Because Angelborough is tiny, it’s a guarantee you’re going to recognize some of the kids on the playground, and Kiddo#3 met up with some classmates. Later, one of the mothers earned the children’s eternal awe by whipping out a box of popsicles and distributing them. Kiddo#3 got a purple one. Kiddo#4 asked for some, and since it was a double-pop, we split it in half.

Five minutes later, my winter-pale rumple-haired baby stood, purple-lipped, with purple dribbles drying around his chin and streaking his hands. He reminded me of nothing more than Twilight’s Edward Cullen.

As my undead baby finished his popsicle by my side, a tiny girl positioned herself between us. “My name is Tina,” she said.

I stupidly forgot to reassure her it was a beautiful name, but she didn’t care because it turned out she had bigger fish to fry. I told her Kiddo#4’s name and mine.

“Where did he get that popsicle?” she asked without telling me my name was pretty either.

I said “Some mother gave it to him.”

She stood up and looked me right in the eye (we were at eye-level with her standing and me sitting on the ground) and she said, “I would love to have a red popsicle.”

WHAMMO!!!  Did you see the thing she fired at my head? It was a HINT.

I said, “Yes, I would love to have a red popsicle too.”

And then, because  I was too stupid or too obstinate to produce her magic red popsicle, she immediately set off to find another mother who would provide one.

I love the playground. I really do.

0 Comments

  1. littlehouseofpenguins

    This seems really appropriate, given that just yesterday we were driving around looking for a playground, and the one we finally found made me nervous, what with all the adult men just wandering around in the middle of the workday and the graffitti all over the playground equipment. No kids, no popsicles.

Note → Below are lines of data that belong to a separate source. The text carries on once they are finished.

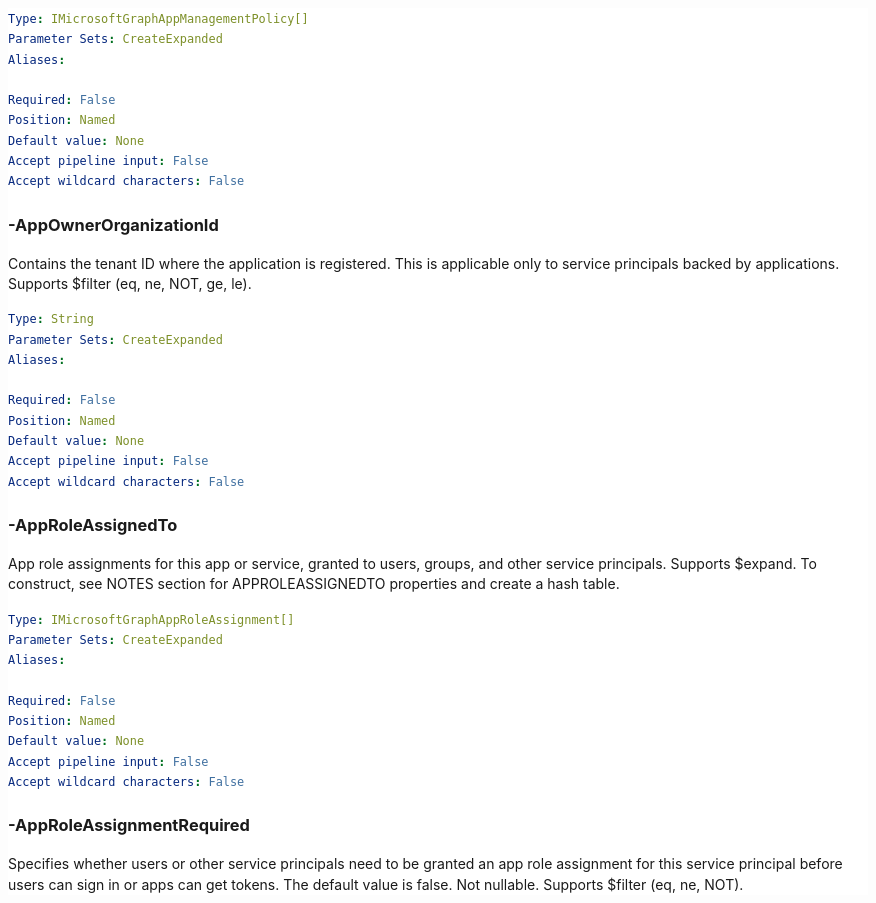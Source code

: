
 ```yaml
Type: IMicrosoftGraphAppManagementPolicy[]
Parameter Sets: CreateExpanded
Aliases:

Required: False
Position: Named
Default value: None
Accept pipeline input: False
Accept wildcard characters: False
```

### -AppOwnerOrganizationId
Contains the tenant ID where the application is registered.
This is applicable only to service principals backed by applications.
Supports $filter (eq, ne, NOT, ge, le).

```yaml
Type: String
Parameter Sets: CreateExpanded
Aliases:

Required: False
Position: Named
Default value: None
Accept pipeline input: False
Accept wildcard characters: False
```

### -AppRoleAssignedTo
App role assignments for this app or service, granted to users, groups, and other service principals.
Supports $expand.
To construct, see NOTES section for APPROLEASSIGNEDTO properties and create a hash table.

```yaml
Type: IMicrosoftGraphAppRoleAssignment[]
Parameter Sets: CreateExpanded
Aliases:

Required: False
Position: Named
Default value: None
Accept pipeline input: False
Accept wildcard characters: False
```

### -AppRoleAssignmentRequired
Specifies whether users or other service principals need to be granted an app role assignment for this service principal before users can sign in or apps can get tokens.
The default value is false.
Not nullable.
Supports $filter (eq, ne, NOT).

    You must look like a really approachable mom to all those little kids who approach you. Love the popsicle description.

    1. philangelus

      Part of it is that I’m climbing the equipment with my kids. That’s a big reason to have kids: so I can play on the playground again. I like climbing and swinging and sliding, but people look at you weird if you’re an adult doing it solo. (As you pointed out above: adults just don’t belong there.)

      The rest of it may be that they instinctively recognize my immaturity! 😀

      The adult men wandering around would make me feel a little nervous too. 🙁 Like dudes, what are you *doing* here? Do they at least bring a book, or do they sit on the benches leering at the little kids? 0.o !!

  2. Ivy

    Odd kid story. I was on the bus this morning, knitting a shawl (KALender mystery, not Evenstar). I was on the aisle seat. Across the aisle sat a little girl and next to her sat her mother.

    The girl leaned over and asked. “Whatca doing?”
    “Knitting.”
    “Whatcha knitting?”
    “A shawl.”
    “Teach me.”

    I might have been stupid at this point, but I glanced at the mom, who seemed utterly disinterested in all of this (I took this as tacit permission) and I had just run a lifeline, so I figured, why not? I showed her the knit stitch, and let her throw some garter stitch rows on to my shawl. Then I started teaching her to purl. By this point we’d hit the tunnel, so figure I’d spent around half an hour with her on the knit stitch. Out of nowhere the mother screamed, “What are you doing to my child?” The only words that could come out of my mouth were, “Teaching her to knit”.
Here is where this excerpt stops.